What is being asked:
The part to set down runs from the first line of the data below through the line with "top-level landing page.", inclusive; write it exactly and leave out the pictures.

Records provided:

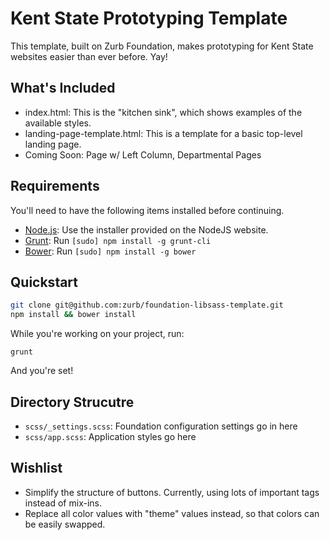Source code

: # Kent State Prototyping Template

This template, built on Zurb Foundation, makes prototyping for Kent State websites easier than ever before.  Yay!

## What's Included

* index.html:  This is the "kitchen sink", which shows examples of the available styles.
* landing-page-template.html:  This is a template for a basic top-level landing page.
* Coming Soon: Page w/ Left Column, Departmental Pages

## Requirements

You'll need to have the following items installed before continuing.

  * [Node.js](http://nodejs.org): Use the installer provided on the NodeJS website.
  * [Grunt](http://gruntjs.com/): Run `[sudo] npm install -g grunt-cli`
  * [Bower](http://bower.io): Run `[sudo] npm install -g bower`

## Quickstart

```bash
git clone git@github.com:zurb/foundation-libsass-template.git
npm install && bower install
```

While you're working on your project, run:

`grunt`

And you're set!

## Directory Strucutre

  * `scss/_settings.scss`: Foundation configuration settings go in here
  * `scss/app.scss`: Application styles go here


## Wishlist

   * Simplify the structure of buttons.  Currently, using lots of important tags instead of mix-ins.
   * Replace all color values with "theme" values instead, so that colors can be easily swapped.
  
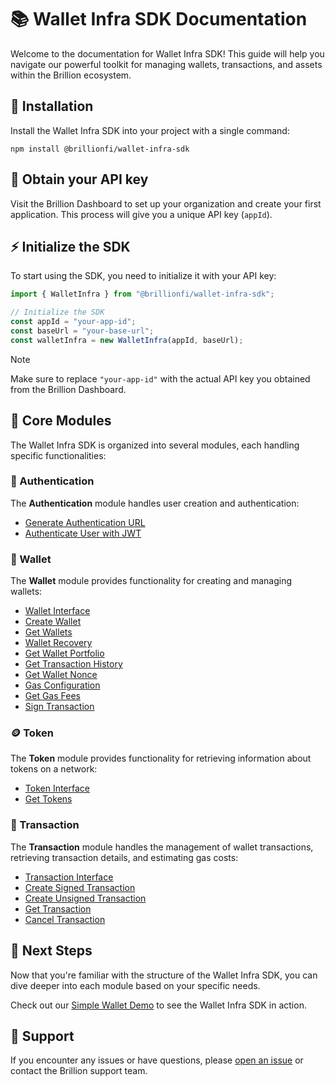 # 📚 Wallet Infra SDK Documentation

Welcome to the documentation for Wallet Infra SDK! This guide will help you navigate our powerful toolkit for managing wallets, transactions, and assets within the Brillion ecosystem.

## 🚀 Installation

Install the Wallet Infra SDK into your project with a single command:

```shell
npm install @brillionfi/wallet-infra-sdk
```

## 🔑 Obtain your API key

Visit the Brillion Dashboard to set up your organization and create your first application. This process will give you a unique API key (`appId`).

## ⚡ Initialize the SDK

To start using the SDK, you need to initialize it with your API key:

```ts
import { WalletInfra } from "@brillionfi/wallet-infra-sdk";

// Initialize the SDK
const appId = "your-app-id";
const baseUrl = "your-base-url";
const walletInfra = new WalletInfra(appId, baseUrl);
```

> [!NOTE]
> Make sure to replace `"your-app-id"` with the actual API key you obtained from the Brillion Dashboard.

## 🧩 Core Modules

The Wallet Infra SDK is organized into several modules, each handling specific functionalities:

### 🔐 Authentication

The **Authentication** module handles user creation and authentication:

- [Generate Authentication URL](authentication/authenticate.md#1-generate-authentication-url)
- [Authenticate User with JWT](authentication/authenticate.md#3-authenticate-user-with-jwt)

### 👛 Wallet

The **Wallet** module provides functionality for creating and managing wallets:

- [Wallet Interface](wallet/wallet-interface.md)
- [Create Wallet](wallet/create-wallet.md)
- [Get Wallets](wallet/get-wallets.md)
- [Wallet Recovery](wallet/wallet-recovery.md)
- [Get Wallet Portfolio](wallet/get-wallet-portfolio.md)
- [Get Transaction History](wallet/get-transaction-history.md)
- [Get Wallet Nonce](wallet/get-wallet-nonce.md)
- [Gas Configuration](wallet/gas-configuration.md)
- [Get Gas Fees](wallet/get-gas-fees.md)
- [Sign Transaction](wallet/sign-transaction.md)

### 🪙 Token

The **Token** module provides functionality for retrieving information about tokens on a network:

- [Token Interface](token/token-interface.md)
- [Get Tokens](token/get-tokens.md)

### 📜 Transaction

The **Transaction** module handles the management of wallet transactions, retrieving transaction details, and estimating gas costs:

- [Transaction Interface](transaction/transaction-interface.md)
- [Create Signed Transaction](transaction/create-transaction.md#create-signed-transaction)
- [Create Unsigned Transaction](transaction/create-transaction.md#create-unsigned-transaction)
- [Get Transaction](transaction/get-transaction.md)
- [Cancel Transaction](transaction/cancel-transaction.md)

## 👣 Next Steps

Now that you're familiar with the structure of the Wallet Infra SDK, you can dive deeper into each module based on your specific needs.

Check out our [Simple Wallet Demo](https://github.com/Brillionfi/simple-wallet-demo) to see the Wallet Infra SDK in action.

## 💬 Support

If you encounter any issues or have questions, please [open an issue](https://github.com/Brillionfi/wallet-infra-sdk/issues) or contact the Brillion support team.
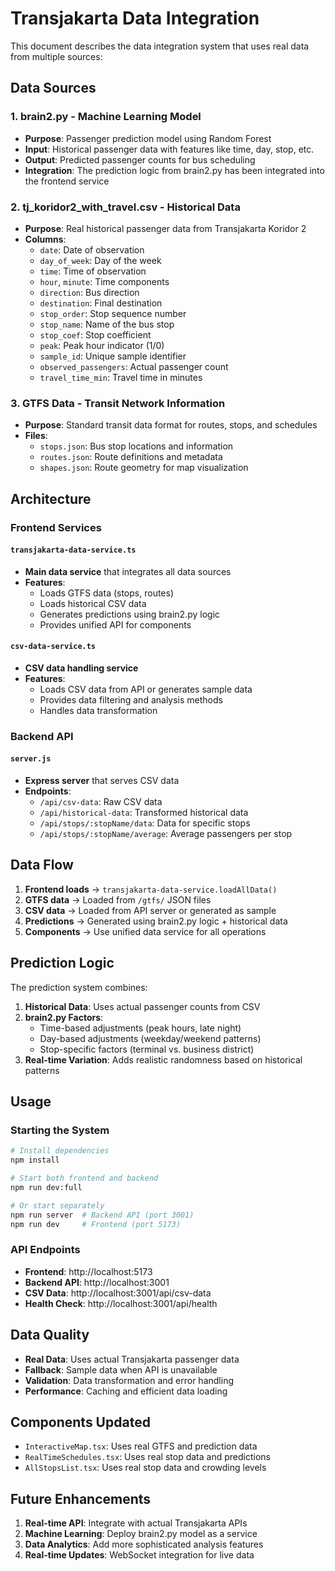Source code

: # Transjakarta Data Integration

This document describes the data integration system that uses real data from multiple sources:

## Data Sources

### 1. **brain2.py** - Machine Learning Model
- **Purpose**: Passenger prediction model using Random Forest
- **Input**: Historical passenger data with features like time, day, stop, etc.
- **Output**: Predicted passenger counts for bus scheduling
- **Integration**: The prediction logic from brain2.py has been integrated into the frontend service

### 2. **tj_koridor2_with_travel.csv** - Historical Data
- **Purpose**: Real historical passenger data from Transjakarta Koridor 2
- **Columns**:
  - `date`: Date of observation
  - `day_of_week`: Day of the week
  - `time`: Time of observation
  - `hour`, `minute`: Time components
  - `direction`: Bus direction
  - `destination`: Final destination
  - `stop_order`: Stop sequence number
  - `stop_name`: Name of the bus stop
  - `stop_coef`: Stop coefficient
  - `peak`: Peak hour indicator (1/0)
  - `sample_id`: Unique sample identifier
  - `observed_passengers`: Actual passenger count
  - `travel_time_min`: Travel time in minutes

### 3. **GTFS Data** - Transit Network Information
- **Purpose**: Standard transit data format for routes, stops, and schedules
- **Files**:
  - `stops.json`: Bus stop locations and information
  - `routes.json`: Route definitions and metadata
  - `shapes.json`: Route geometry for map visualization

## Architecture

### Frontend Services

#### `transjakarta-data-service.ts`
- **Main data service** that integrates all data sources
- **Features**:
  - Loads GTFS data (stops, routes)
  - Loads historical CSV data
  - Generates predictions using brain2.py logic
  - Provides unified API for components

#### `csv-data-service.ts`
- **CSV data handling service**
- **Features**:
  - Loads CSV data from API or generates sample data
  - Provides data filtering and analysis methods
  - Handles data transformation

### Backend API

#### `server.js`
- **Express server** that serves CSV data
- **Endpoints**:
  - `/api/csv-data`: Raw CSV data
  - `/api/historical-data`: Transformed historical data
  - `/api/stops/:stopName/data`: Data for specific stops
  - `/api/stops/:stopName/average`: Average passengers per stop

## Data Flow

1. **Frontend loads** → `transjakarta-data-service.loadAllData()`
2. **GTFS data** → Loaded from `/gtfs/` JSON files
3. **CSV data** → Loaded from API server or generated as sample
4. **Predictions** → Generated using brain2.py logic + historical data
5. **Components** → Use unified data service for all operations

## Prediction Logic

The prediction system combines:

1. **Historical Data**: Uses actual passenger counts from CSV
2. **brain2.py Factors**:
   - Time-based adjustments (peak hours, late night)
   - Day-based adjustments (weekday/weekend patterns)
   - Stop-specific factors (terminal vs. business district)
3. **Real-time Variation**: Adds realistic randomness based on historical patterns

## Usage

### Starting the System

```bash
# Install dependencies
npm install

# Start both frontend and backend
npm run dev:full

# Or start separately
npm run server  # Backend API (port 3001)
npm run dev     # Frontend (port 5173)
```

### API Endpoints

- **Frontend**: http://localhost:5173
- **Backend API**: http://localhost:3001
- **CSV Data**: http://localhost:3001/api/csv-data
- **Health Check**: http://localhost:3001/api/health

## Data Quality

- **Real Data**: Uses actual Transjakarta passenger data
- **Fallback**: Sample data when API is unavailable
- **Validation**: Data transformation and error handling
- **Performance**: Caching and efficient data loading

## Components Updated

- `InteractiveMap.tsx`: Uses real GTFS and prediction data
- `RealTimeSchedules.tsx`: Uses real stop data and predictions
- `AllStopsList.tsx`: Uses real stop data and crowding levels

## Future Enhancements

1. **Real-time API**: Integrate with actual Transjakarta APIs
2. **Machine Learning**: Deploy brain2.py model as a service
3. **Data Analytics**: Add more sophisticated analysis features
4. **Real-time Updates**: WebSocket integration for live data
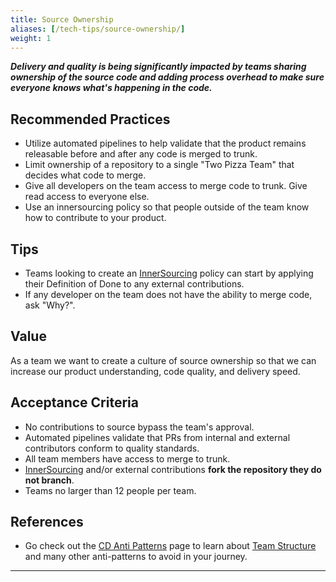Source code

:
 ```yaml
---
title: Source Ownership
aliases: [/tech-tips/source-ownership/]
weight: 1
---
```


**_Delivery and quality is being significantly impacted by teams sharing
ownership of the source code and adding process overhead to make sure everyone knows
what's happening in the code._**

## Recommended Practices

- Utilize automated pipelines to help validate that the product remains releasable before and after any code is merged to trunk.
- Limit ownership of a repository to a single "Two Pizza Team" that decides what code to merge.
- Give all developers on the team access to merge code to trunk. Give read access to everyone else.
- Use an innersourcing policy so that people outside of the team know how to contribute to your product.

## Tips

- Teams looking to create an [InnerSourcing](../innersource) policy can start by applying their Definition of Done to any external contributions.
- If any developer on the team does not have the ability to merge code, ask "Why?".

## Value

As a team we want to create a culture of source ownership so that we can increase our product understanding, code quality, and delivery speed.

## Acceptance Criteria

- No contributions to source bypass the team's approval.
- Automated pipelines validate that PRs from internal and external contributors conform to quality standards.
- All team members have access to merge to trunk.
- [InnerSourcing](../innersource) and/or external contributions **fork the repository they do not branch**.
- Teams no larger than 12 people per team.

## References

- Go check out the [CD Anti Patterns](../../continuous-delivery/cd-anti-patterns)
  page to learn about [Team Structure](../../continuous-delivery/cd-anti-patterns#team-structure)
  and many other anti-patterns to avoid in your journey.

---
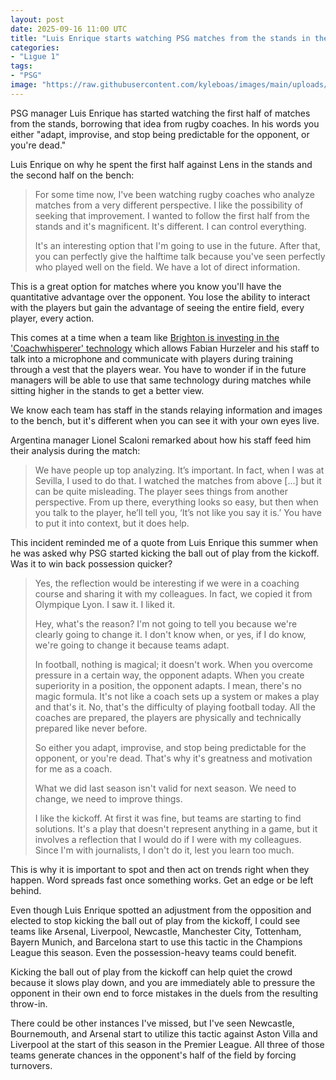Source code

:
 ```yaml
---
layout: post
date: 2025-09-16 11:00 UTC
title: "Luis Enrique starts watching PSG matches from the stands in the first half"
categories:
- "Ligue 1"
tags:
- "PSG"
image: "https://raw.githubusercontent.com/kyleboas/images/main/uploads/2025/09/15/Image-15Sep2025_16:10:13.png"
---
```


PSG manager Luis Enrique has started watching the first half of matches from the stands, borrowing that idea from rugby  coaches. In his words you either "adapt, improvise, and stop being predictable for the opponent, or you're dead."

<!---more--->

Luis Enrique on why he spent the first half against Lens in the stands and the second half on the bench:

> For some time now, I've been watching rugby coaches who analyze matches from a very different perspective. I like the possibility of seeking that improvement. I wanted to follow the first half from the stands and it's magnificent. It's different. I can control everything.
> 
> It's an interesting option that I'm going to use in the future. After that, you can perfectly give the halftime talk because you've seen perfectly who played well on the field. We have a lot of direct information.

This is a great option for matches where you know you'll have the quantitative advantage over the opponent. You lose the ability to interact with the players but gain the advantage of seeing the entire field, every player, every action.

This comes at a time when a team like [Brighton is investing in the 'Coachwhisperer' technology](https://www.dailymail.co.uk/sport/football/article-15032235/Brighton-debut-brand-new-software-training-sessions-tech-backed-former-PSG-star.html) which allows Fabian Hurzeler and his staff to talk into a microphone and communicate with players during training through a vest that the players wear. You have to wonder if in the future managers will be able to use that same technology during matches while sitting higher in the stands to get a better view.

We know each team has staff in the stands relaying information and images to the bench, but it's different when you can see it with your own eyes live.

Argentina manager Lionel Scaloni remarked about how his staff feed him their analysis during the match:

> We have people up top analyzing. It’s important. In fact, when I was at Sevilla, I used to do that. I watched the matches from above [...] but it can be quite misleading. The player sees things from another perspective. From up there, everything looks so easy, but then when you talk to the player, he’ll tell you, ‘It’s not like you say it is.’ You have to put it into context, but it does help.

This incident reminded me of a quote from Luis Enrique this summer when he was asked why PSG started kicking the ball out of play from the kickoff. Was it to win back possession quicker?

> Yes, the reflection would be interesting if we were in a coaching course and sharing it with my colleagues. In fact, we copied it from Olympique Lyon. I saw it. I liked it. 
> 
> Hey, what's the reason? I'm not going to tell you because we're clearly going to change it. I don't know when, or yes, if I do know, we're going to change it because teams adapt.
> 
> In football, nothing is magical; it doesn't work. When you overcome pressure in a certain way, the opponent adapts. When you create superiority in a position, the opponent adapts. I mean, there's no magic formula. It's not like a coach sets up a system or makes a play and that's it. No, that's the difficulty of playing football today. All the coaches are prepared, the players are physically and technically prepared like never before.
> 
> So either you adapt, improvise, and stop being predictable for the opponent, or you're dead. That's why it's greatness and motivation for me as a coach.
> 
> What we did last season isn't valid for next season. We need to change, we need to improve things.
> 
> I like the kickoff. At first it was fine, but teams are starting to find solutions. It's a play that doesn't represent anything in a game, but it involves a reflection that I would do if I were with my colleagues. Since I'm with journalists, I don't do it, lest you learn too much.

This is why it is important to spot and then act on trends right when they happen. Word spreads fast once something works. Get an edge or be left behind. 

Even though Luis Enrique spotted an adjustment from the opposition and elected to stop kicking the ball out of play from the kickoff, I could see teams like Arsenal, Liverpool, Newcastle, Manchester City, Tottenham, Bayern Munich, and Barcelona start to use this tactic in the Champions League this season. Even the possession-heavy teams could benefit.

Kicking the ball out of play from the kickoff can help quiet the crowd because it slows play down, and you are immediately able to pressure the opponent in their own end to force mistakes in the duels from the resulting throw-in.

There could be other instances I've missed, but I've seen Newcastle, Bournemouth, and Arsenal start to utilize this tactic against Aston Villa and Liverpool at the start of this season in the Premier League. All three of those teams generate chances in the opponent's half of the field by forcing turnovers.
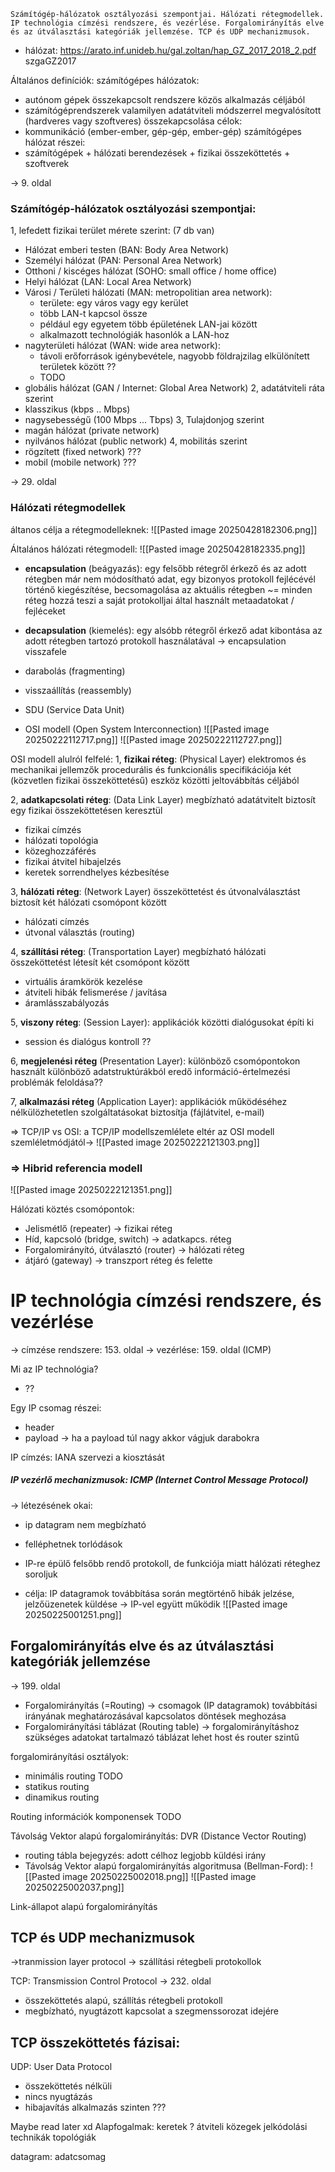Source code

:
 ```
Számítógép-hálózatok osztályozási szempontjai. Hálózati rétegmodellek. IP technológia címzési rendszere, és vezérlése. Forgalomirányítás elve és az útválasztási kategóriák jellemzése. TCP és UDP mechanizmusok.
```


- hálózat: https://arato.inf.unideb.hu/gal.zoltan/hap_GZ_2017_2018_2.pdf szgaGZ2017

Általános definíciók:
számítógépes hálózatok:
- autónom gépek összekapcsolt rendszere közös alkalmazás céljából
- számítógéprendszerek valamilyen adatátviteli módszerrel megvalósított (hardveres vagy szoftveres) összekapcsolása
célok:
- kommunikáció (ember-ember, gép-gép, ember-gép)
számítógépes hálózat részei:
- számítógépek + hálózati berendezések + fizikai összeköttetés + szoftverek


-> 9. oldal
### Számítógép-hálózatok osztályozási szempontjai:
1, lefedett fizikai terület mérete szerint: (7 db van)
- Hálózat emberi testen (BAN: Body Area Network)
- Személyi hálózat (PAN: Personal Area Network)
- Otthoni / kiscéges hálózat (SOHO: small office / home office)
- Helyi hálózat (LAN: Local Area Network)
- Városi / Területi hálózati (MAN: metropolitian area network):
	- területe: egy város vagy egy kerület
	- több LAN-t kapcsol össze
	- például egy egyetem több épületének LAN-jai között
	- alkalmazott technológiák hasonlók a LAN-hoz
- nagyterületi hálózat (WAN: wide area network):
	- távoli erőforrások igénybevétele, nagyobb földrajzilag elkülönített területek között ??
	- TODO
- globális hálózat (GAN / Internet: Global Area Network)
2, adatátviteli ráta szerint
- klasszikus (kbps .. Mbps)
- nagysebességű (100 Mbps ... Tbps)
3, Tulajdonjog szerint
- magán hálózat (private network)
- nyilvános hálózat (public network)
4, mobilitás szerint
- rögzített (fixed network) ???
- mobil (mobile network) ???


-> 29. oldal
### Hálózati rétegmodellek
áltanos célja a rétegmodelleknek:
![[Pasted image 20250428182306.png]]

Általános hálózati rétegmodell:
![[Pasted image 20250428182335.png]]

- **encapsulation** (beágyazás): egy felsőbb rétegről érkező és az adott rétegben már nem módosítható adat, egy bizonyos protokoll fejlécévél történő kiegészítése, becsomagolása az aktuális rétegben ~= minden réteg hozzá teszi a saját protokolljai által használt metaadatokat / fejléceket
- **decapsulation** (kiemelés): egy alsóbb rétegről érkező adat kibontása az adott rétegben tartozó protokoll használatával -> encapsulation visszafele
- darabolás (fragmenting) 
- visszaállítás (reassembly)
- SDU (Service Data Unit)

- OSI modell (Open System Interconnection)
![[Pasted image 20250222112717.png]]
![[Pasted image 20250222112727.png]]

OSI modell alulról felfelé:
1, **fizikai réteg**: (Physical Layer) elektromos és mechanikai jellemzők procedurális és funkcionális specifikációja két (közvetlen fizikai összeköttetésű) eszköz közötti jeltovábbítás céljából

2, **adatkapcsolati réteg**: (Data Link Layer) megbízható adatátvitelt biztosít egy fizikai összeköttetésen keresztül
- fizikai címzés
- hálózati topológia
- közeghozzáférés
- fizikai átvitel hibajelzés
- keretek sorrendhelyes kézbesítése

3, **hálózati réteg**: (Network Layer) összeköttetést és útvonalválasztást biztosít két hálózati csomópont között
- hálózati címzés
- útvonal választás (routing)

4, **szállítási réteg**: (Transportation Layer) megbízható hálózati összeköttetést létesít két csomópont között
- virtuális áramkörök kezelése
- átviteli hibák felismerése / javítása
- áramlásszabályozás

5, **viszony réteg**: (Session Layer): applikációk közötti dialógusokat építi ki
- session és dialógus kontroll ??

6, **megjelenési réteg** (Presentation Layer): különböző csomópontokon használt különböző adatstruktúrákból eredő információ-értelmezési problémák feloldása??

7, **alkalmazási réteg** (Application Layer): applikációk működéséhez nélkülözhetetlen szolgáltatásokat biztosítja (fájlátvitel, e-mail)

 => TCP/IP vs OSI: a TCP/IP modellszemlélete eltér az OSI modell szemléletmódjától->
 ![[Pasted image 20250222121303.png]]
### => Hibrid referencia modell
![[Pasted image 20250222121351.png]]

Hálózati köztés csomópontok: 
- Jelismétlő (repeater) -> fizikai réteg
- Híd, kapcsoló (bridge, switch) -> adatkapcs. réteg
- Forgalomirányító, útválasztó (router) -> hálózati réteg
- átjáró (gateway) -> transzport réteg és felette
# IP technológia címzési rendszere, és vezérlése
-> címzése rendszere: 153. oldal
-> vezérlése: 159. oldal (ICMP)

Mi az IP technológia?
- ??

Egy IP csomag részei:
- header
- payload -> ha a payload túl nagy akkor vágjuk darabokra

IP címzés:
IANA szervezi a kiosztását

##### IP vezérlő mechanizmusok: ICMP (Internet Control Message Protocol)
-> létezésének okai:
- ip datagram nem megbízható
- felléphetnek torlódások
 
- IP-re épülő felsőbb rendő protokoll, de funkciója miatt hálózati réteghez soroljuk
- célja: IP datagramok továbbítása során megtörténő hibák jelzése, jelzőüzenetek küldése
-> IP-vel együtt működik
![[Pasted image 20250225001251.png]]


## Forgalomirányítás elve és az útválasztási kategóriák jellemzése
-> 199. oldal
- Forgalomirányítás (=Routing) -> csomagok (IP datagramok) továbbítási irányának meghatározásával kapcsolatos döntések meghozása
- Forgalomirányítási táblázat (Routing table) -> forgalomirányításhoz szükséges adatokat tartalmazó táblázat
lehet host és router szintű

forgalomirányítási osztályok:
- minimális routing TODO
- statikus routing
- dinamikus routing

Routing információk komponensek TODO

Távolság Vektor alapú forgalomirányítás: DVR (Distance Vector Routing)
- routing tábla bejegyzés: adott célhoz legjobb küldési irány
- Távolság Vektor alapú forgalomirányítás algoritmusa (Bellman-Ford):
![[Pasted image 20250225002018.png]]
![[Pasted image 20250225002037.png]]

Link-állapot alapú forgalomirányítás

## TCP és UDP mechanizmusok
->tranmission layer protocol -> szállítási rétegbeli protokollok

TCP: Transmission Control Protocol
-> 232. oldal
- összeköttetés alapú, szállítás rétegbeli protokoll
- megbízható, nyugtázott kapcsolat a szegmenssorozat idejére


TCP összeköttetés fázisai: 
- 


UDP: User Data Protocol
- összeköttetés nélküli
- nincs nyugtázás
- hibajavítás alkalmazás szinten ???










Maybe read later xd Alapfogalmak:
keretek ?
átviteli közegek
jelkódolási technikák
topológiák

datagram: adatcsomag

Answer area:
Source code

: # Kent State Prototyping Template

This template, built on Zurb Foundation, makes prototyping for Kent State websites easier than ever before.  Yay!

## What's Included

* index.html:  This is the "kitchen sink", which shows examples of the available styles.
* landing-page-template.html:  This is a template for a basic top-level landing page.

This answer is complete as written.